◆ What is expected
Repeat the listing exactly. The images do not belong in the copy.

◆ Data for review
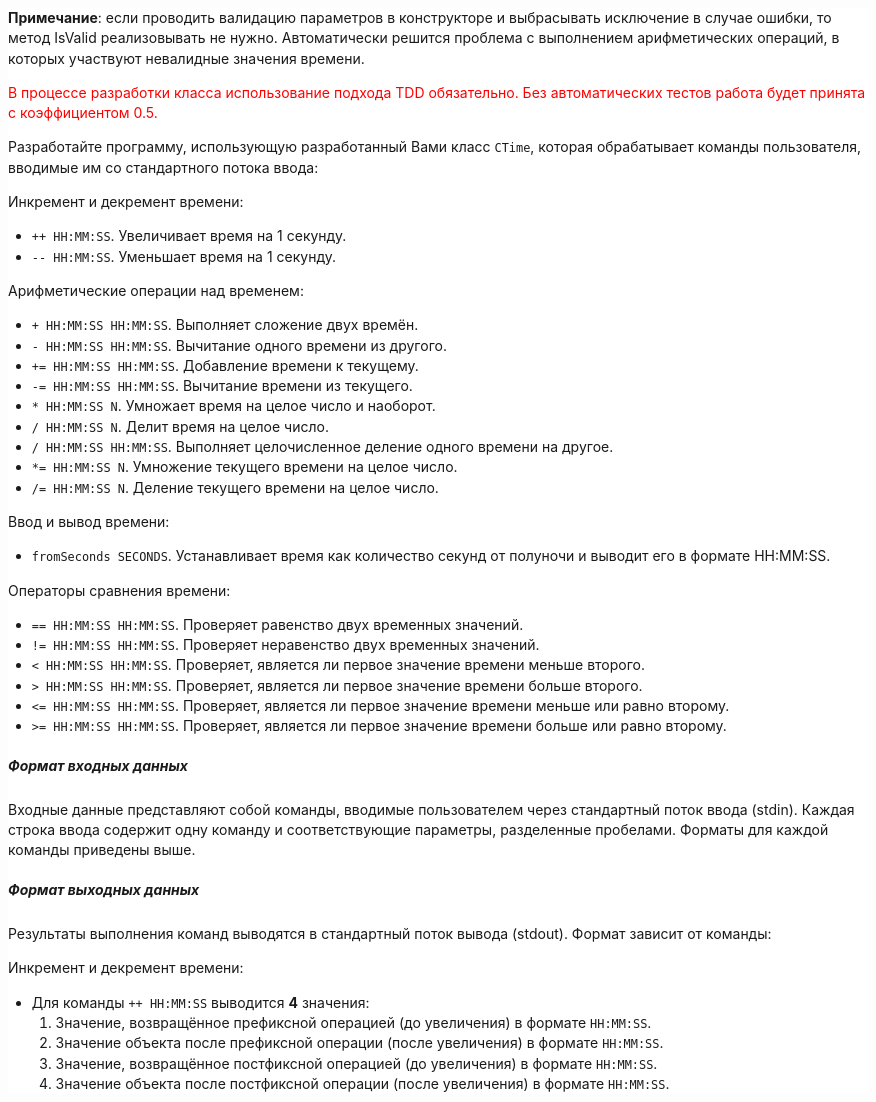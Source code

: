 **Примечание**: если проводить валидацию параметров в конструкторе и выбрасывать исключение в случае ошибки,
то метод IsValid реализовывать не нужно. Автоматически решится проблема с выполнением арифметических операций,
в которых участвуют невалидные значения времени.

<span style="color:red">В процессе разработки класса использование подхода TDD обязательно.
Без автоматических тестов работа будет принята с коэффициентом 0.5.</span>

Разработайте программу, использующую разработанный Вами класс `CTime`,
которая обрабатывает команды пользователя, вводимые им со стандартного потока ввода:

Инкремент и декремент времени:

- `++ HH:MM:SS`. Увеличивает время на 1 секунду.
- `-- HH:MM:SS`. Уменьшает время на 1 секунду.

Арифметические операции над временем:

- `+ HH:MM:SS HH:MM:SS`. Выполняет сложение двух времён.
- `- HH:MM:SS HH:MM:SS`. Вычитание одного времени из другого.
- `+= HH:MM:SS HH:MM:SS`. Добавление времени к текущему.
- `-= HH:MM:SS HH:MM:SS`. Вычитание времени из текущего.
- `* HH:MM:SS N`. Умножает время на целое число и наоборот.
- `/ HH:MM:SS N`. Делит время на целое число.
- `/ HH:MM:SS HH:MM:SS`. Выполняет целочисленное деление одного времени на другое.
- `*= HH:MM:SS N`. Умножение текущего времени на целое число.
- `/= HH:MM:SS N`. Деление текущего времени на целое число.

Ввод и вывод времени:

- `fromSeconds SECONDS`. Устанавливает время как количество секунд от полуночи и выводит его в формате HH:MM:SS.

Операторы сравнения времени:

- `== HH:MM:SS HH:MM:SS`. Проверяет равенство двух временных значений.
- `!= HH:MM:SS HH:MM:SS`. Проверяет неравенство двух временных значений.
- `< HH:MM:SS HH:MM:SS`. Проверяет, является ли первое значение времени меньше второго.
- `> HH:MM:SS HH:MM:SS`. Проверяет, является ли первое значение времени больше второго.
- `<= HH:MM:SS HH:MM:SS`. Проверяет, является ли первое значение времени меньше или равно второму.
- `>= HH:MM:SS HH:MM:SS`. Проверяет, является ли первое значение времени больше или равно второму.

##### Формат входных данных

Входные данные представляют собой команды, вводимые пользователем через стандартный поток ввода (stdin).
Каждая строка ввода содержит одну команду и соответствующие параметры, разделенные пробелами.
Форматы для каждой команды приведены выше.

##### Формат выходных данных

Результаты выполнения команд выводятся в стандартный поток вывода (stdout). Формат зависит от команды:

Инкремент и декремент времени:

- Для команды `++ HH:MM:SS` выводится **4** значения:
    1. Значение, возвращённое префиксной операцией (до увеличения) в формате `HH:MM:SS`.
    2. Значение объекта после префиксной операции (после увеличения) в формате `HH:MM:SS`.
    3. Значение, возвращённое постфиксной операцией (до увеличения) в формате `HH:MM:SS`.
    4. Значение объекта после постфиксной операции (после увеличения) в формате `HH:MM:SS`.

◆ Expected output
Source code

: **Примечание**: если проводить валидацию параметров в конструкторе и выбрасывать исключение в случае ошибки,
то метод IsValid реализовывать не нужно. Автоматически решится проблема с выполнением арифметических операций,
в которых участвуют невалидные значения времени.

<span style="color:red">В процессе разработки класса использование подхода TDD обязательно.
Без автоматических тестов работа будет принята с коэффициентом 0.5.</span>

Разработайте программу, использующую разработанный Вами класс `CTime`,
которая обрабатывает команды пользователя, вводимые им со стандартного потока ввода:

Инкремент и декремент времени:

- `++ HH:MM:SS`. Увеличивает время на 1 секунду.
- `-- HH:MM:SS`. Уменьшает время на 1 секунду.

Арифметические операции над временем:

- `+ HH:MM:SS HH:MM:SS`. Выполняет сложение двух времён.
- `- HH:MM:SS HH:MM:SS`. Вычитание одного времени из другого.
- `+= HH:MM:SS HH:MM:SS`. Добавление времени к текущему.
- `-= HH:MM:SS HH:MM:SS`. Вычитание времени из текущего.
- `* HH:MM:SS N`. Умножает время на целое число и наоборот.
- `/ HH:MM:SS N`. Делит время на целое число.
- `/ HH:MM:SS HH:MM:SS`. Выполняет целочисленное деление одного времени на другое.
- `*= HH:MM:SS N`. Умножение текущего времени на целое число.
- `/= HH:MM:SS N`. Деление текущего времени на целое число.

Ввод и вывод времени:

- `fromSeconds SECONDS`. Устанавливает время как количество секунд от полуночи и выводит его в формате HH:MM:SS.

Операторы сравнения времени:

- `== HH:MM:SS HH:MM:SS`. Проверяет равенство двух временных значений.
- `!= HH:MM:SS HH:MM:SS`. Проверяет неравенство двух временных значений.
- `< HH:MM:SS HH:MM:SS`. Проверяет, является ли первое значение времени меньше второго.
- `> HH:MM:SS HH:MM:SS`. Проверяет, является ли первое значение времени больше второго.
- `<= HH:MM:SS HH:MM:SS`. Проверяет, является ли первое значение времени меньше или равно второму.
- `>= HH:MM:SS HH:MM:SS`. Проверяет, является ли первое значение времени больше или равно второму.

##### Формат входных данных

Входные данные представляют собой команды, вводимые пользователем через стандартный поток ввода (stdin).
Каждая строка ввода содержит одну команду и соответствующие параметры, разделенные пробелами.
Форматы для каждой команды приведены выше.

##### Формат выходных данных

Результаты выполнения команд выводятся в стандартный поток вывода (stdout). Формат зависит от команды:

Инкремент и декремент времени:

- Для команды `++ HH:MM:SS` выводится **4** значения:
    1. Значение, возвращённое префиксной операцией (до увеличения) в формате `HH:MM:SS`.
    2. Значение объекта после префиксной операции (после увеличения) в формате `HH:MM:SS`.
    3. Значение, возвращённое постфиксной операцией (до увеличения) в формате `HH:MM:SS`.
    4. Значение объекта после постфиксной операции (после увеличения) в формате `HH:MM:SS`.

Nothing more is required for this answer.